Costume designer David R. Zyla was put to the test when asked to design for the Broadway revival of Big River. This revival, vastly different than the original production, features deaf, heard-of-hearing, and hearing actors — a challenge, as one can imagine, for Zyla to costume.
The inspiration for the costumes came mainly from the set design, which Zyla says, “dictated the idea of the autumnal palette that I did.” Based on the illustrations in the book, the set relies on sepia tones, dark brown line drawings, and parchment backgrounds, leaving Zyla with a clear plan of the colors, patterns, and textures to use for the costumes.

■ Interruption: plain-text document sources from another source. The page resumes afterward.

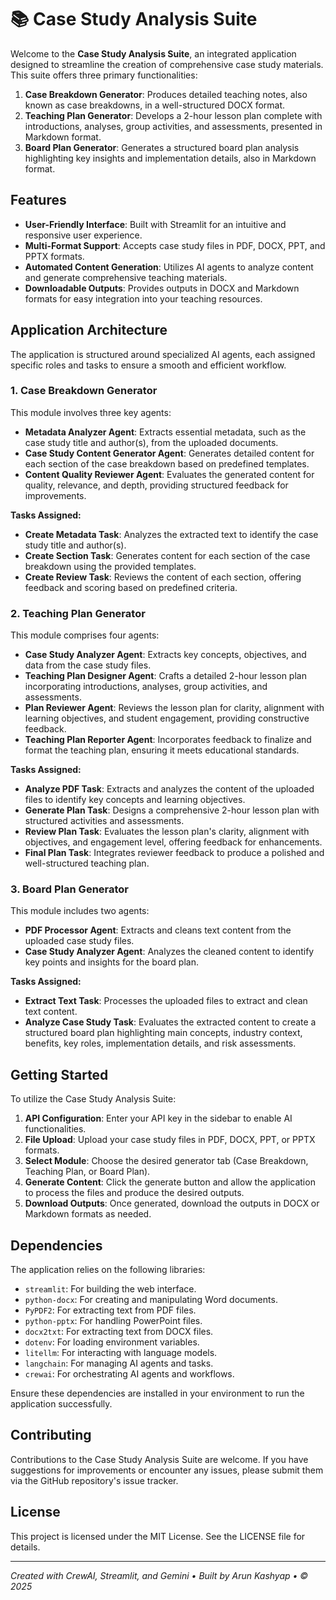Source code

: # 📚 Case Study Analysis Suite

Welcome to the **Case Study Analysis Suite**, an integrated application designed to streamline the creation of comprehensive case study materials. This suite offers three primary functionalities:

1. **Case Breakdown Generator**: Produces detailed teaching notes, also known as case breakdowns, in a well-structured DOCX format.
2. **Teaching Plan Generator**: Develops a 2-hour lesson plan complete with introductions, analyses, group activities, and assessments, presented in Markdown format.
3. **Board Plan Generator**: Generates a structured board plan analysis highlighting key insights and implementation details, also in Markdown format.

## Features

- **User-Friendly Interface**: Built with Streamlit for an intuitive and responsive user experience.
- **Multi-Format Support**: Accepts case study files in PDF, DOCX, PPT, and PPTX formats.
- **Automated Content Generation**: Utilizes AI agents to analyze content and generate comprehensive teaching materials.
- **Downloadable Outputs**: Provides outputs in DOCX and Markdown formats for easy integration into your teaching resources.

## Application Architecture

The application is structured around specialized AI agents, each assigned specific roles and tasks to ensure a smooth and efficient workflow.

### 1. Case Breakdown Generator

This module involves three key agents:

- **Metadata Analyzer Agent**: Extracts essential metadata, such as the case study title and author(s), from the uploaded documents.
- **Case Study Content Generator Agent**: Generates detailed content for each section of the case breakdown based on predefined templates.
- **Content Quality Reviewer Agent**: Evaluates the generated content for quality, relevance, and depth, providing structured feedback for improvements.

**Tasks Assigned:**

- **Create Metadata Task**: Analyzes the extracted text to identify the case study title and author(s).
- **Create Section Task**: Generates content for each section of the case breakdown using the provided templates.
- **Create Review Task**: Reviews the content of each section, offering feedback and scoring based on predefined criteria.

### 2. Teaching Plan Generator

This module comprises four agents:

- **Case Study Analyzer Agent**: Extracts key concepts, objectives, and data from the case study files.
- **Teaching Plan Designer Agent**: Crafts a detailed 2-hour lesson plan incorporating introductions, analyses, group activities, and assessments.
- **Plan Reviewer Agent**: Reviews the lesson plan for clarity, alignment with learning objectives, and student engagement, providing constructive feedback.
- **Teaching Plan Reporter Agent**: Incorporates feedback to finalize and format the teaching plan, ensuring it meets educational standards.

**Tasks Assigned:**

- **Analyze PDF Task**: Extracts and analyzes the content of the uploaded files to identify key concepts and learning objectives.
- **Generate Plan Task**: Designs a comprehensive 2-hour lesson plan with structured activities and assessments.
- **Review Plan Task**: Evaluates the lesson plan's clarity, alignment with objectives, and engagement level, offering feedback for enhancements.
- **Final Plan Task**: Integrates reviewer feedback to produce a polished and well-structured teaching plan.

### 3. Board Plan Generator

This module includes two agents:

- **PDF Processor Agent**: Extracts and cleans text content from the uploaded case study files.
- **Case Study Analyzer Agent**: Analyzes the cleaned content to identify key points and insights for the board plan.

**Tasks Assigned:**

- **Extract Text Task**: Processes the uploaded files to extract and clean text content.
- **Analyze Case Study Task**: Evaluates the extracted content to create a structured board plan highlighting main concepts, industry context, benefits, key roles, implementation details, and risk assessments.

## Getting Started

To utilize the Case Study Analysis Suite:

1. **API Configuration**: Enter your API key in the sidebar to enable AI functionalities.
2. **File Upload**: Upload your case study files in PDF, DOCX, PPT, or PPTX formats.
3. **Select Module**: Choose the desired generator tab (Case Breakdown, Teaching Plan, or Board Plan).
4. **Generate Content**: Click the generate button and allow the application to process the files and produce the desired outputs.
5. **Download Outputs**: Once generated, download the outputs in DOCX or Markdown formats as needed.

## Dependencies

The application relies on the following libraries:

- `streamlit`: For building the web interface.
- `python-docx`: For creating and manipulating Word documents.
- `PyPDF2`: For extracting text from PDF files.
- `python-pptx`: For handling PowerPoint files.
- `docx2txt`: For extracting text from DOCX files.
- `dotenv`: For loading environment variables.
- `litellm`: For interacting with language models.
- `langchain`: For managing AI agents and tasks.
- `crewai`: For orchestrating AI agents and workflows.

Ensure these dependencies are installed in your environment to run the application successfully.

## Contributing

Contributions to the Case Study Analysis Suite are welcome. If you have suggestions for improvements or encounter any issues, please submit them via the GitHub repository's issue tracker.

## License

This project is licensed under the MIT License. See the LICENSE file for details.

---

*Created with CrewAI, Streamlit, and Gemini • Built by Arun Kashyap • © 2025*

In keeping with the simple set design, Zyla chose to keep the costumes subtle as well so that nothing distracted from the hands or faces of the actors. “We had to keep in mind what would become a backdrop for the drama of what the hands were doing, so it had a lot to do with the choices of fabrics and patterns,” says Zyla. Because facial expressions are also important to deaf theater, all of Zyla's costumes are done in such a way that the audience is able to see the face from all sides. The character of Miss Watson, who is described in the book as wearing goggles, was instead given thick glasses because, “with the goggle idea, we really lost too much of her face,” explains Zyla.
Using the illustrations of the book as the inspiration for his costumes, Zyla encountered a certain amount of trouble in keeping with the time period. Twain's story is about a time prior to the civil war, but the illustrations used for the set were not drawn until 1879. Zyla's solution to this puzzle was to simply mesh the two eras together. Of the final outcome, Zyla says, “It's an idealized pre-Civil War period, that's how I would label it.”
All of Zyla's ideas blend together to create understated yet effective costumes for this Big River revival. “I don't think anything has fed me the way this has,” he says. “I couldn't be happier.”